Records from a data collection
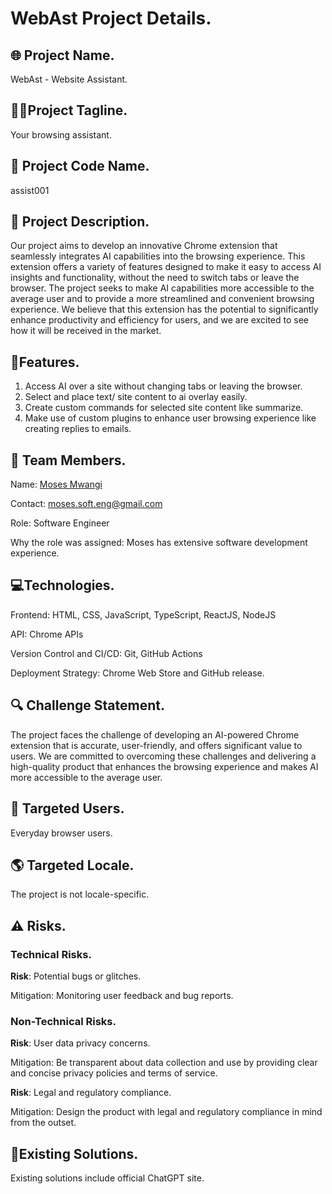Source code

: # WebAst Project Details.

## 🌐 Project Name.

WebAst - Website Assistant.

## 👨‍💻Project Tagline.

Your browsing assistant.

## 🤖 Project Code Name.

assist001

## 📝 Project Description.

Our project aims to develop an innovative Chrome extension that seamlessly integrates AI capabilities into the browsing experience. This extension offers a variety of features designed to make it easy to access AI insights and functionality, without the need to switch tabs or leave the browser. The project seeks to make AI capabilities more accessible to the average user and to provide a more streamlined and convenient browsing experience. We believe that this extension has the potential to significantly enhance productivity and efficiency for users, and we are excited to see how it will be received in the market.

## 📃Features.

1. Access AI over a site without changing tabs or leaving the browser.
2. Select and place text/ site content to ai overlay easily.
3. Create custom commands for selected site content like summarize.
4. Make use of custom plugins to enhance user browsing experience like creating replies to emails.

## 👥 Team Members.

Name: [Moses Mwangi](https://github.com/MosesSoftEng)

Contact: [moses.soft.eng@gmail.com](mailto:moses.soft.eng@gmail.com)

Role: Software Engineer

Why the role was assigned: Moses has extensive software development experience.

## 💻Technologies.

Frontend: HTML, CSS, JavaScript, TypeScript, ReactJS, NodeJS

API: Chrome APIs

Version Control and CI/CD: Git, GitHub Actions

Deployment Strategy: Chrome Web Store and GitHub release.

## 🔍 Challenge Statement.

The project faces the challenge of developing an AI-powered Chrome extension that is accurate, user-friendly, and offers significant value to users. We are committed to overcoming these challenges and delivering a high-quality product that enhances the browsing experience and makes AI more accessible to the average user.

## 🎯 Targeted Users.

Everyday browser users.

## 🌎 Targeted Locale.

The project is not locale-specific.

## ⚠️ Risks.

### Technical Risks.

**Risk**: Potential bugs or glitches.

Mitigation: Monitoring user feedback and bug reports.

### Non-Technical Risks.

**Risk**: User data privacy concerns.

Mitigation: Be transparent about data collection and use by providing clear and concise privacy policies and terms of service.

**Risk**: Legal and regulatory compliance.

Mitigation: Design the product with legal and regulatory compliance in mind from the outset.

## 🧩Existing Solutions.

Existing solutions include official ChatGPT site.
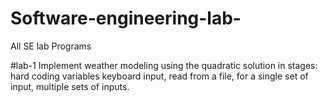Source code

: # Software-engineering-lab-
All SE lab Programs

#lab-1
Implement weather modeling using the quadratic solution in stages: hard
coding variables keyboard input, read from a file, for a single set of input,
multiple sets of inputs.
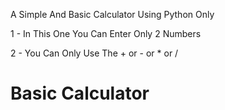 A Simple And Basic Calculator Using Python Only

1 - In This One You Can Enter Only 2 Numbers

2 - You Can Only Use The + or - or * or /

# Basic Calculator
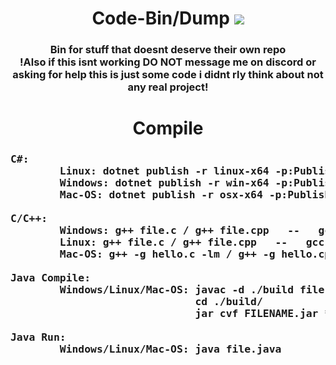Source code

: <div align="center">
  <h1>Code-Bin/Dump</h>
  <img src="https://komarev.com/ghpvc/?username=1890&label=views&style=flat-square"><br>
  <h3>Bin for stuff that doesnt deserve their own repo<br>
  !Also if this isnt working DO NOT message me on discord or asking for help this is just some code i didnt rly think about not any real project!
</div>
    
<div> <!-- align="center" -->
  <h1 align="center">Compile</h>
  <h3><pre>C#:
        Linux: dotnet publish -r linux-x64 -p:PublishSingleFile=true --self-contained false
        Windows: dotnet publish -r win-x64 -p:PublishSingleFile=true --self-contained false
        Mac-OS: dotnet publish -r osx-x64 -p:PublishSingleFile=true --self-contained false
  <br>C/C++:
        Windows: g++ file.c / g++ file.cpp   --   gcc file.c / gcc file.cpp
        Linux: g++ file.c / g++ file.cpp   --   gcc file.c / gcc file.cpp
        Mac-OS: g++ -g hello.c -lm / g++ -g hello.cpp -lm   --   gcc -g hello.c -lm / gcc -g hello.cpp -lm
  <br>Java Compile:
        Windows/Linux/Mac-OS: javac -d ./build file.java
                              cd ./build/
                              jar cvf FILENAME.jar *
  <br>Java Run:  
        Windows/Linux/Mac-OS: java file.java
  </pre>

Task prompt |
Where in the entries does the word "align" occur? Copy out each line that has it.

Result of this task |
: <div align="center">
<div> <!-- align="center" -->
  <h1 align="center">Compile</h>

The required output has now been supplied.